No matter whether you live in Las Vegas, or Vancouver, BC, New York city or Singapore, the questions are the same – How do you grow your business?

I’m going to outline 3 discrete stages that I see business go through, and I’m going to paint some generalizations here. (generalizations refer to 90-95% of the people in each of these categories out there. So hold off on the flames, especially if you’re part of the 5-10% of “distribution curve busters” out there)

The 3 stages of business ownership:

  • Stage 1: Bootstrapper/Solopreneur (Generalized income potential: $1,000 per day or $30,000 a month)

At this stage, you’re building your business and might be the sales guys, the operations guy, the bookkeeper, and coffee maker all rolled into one. Bootstrapping can be a useful tool, especially if you don’t start out with or you’re not willing to pump a lot of working capital into your initial endeavor.

I like this stage because it’s very “hands-on” in nature. I believe to have “business ownership”, you need to have a basic understanding of each function in your business. I am a pretty terrible “details” person, but having a basic understanding of the “nitty gritty” helps you put all the pieces together at the strategic/macro level.

The major constraint here is time, because you’ll have to juggle the various tasks within a 24-hour workday.

But if push comes to shove, remember that marketing and sales are the most important element of your business because that’s what brings home the bacon.

The solopreneur model works regardless of whether you’re playing in the brick-and-mortar space, the online space or the hybrid of the two. The one major advantage of being in the online space is that technology can give you a major advantage, whether it’s managing a PPC campaign with 120,000 keywords or managing an email campaign out to 25,000 subscribers.

It’s a fair simple stage to get up to speed on. But here’s where it gets interesting…

  • Stage 2: Employer (Generalized income: $10,000 a day, or $300,000 a month)

So once you’ve maxed yourself out, you’ll probably start hiring people. They could be outsourcers or employees (young kids or work-at-home mums are a great fit here…).

Being an employer means you’ve very much moving from being a “do-er” to a “project manager”. You coordinate your workers, give them daily tasks, weekly tasks, set milestones, motivate them and help them pick up new skills.

A good time to move from bootstrapper to employer is at the $5,000 – $10,000 a month income mark. At that income level, you should be familiar enough with the business operations to delegate out responsibility.

One common issue I hear from bootstrappers is that it takes “too much effort” to train an employee…which might be a valid argument, except that if you don’t get through the initial hurdle of training someone up, there is a tendency for things to bite you in the behind, especially when the projects and contracts starts flooding in (you become a victim of your own success).

One of the worst things that could possibly happen at this stage is not being able to make the transition to becoming an employer, and having to turn work away.
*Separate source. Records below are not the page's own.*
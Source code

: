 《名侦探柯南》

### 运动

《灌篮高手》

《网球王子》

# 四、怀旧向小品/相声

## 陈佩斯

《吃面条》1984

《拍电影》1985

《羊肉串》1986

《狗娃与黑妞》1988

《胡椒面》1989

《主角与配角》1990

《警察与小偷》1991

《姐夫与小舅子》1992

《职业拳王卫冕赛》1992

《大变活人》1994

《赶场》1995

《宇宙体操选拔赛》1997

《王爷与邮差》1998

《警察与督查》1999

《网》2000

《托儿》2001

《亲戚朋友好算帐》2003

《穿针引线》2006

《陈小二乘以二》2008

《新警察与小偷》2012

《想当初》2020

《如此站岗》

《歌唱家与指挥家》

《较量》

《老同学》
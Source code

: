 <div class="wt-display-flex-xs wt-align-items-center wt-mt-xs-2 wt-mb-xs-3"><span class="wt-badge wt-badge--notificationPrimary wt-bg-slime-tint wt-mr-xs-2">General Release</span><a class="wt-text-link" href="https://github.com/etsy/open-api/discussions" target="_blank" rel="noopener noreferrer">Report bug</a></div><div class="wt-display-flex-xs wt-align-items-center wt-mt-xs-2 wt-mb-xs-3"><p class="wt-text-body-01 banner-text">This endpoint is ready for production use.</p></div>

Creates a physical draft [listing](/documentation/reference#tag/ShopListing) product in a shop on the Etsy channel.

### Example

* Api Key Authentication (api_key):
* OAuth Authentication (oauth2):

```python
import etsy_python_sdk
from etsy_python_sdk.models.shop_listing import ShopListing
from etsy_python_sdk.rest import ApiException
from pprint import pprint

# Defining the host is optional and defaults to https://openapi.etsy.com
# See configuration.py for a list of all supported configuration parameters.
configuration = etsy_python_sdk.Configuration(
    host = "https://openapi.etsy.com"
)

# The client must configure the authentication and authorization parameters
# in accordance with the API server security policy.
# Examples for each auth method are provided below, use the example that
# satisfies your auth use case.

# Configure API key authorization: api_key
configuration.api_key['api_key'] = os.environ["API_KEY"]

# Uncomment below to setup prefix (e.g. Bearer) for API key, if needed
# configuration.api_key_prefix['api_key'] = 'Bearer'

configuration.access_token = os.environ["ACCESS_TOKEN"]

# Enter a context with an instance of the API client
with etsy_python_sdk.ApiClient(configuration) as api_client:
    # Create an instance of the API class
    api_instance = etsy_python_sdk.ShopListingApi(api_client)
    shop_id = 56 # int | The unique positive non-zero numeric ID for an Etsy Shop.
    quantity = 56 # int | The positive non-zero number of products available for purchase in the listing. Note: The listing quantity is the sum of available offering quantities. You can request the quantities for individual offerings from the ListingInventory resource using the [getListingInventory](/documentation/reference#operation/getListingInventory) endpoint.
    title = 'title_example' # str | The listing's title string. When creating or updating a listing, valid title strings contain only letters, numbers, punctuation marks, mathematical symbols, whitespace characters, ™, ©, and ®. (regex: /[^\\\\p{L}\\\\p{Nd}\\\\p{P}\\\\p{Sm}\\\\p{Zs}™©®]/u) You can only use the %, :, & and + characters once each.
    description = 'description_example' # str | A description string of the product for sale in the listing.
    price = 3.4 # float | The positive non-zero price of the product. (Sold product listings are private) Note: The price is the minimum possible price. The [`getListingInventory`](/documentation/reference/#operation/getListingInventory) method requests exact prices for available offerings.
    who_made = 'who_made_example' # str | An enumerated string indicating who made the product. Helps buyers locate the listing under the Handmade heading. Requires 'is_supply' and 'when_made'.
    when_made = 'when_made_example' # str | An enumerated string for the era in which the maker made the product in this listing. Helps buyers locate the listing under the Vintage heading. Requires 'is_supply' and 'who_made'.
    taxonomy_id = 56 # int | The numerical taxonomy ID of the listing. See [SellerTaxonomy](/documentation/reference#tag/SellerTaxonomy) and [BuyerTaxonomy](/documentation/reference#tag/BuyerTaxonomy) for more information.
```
The one major shortfall with being in this stage is that you become the bottleneck. Because your business is reliant on you giving out the orders and being the project overseer, if you go on vacation or fall sick, the business tends to grind to a standstill once your existing orders have been fulfilled.

So it’s worth taking a look at the third stage…

  • Stage 3: Business Owner (Generalized income: $100,000 a day, or $3 million a month)

From being a “project manager” (employing employees) during the employer stage, you move on to become an employer of “project managers” – that means the people reporting to you function independently and take on projects, set their own milestones and come back to you when the project is complete, or if they run into a major challenge.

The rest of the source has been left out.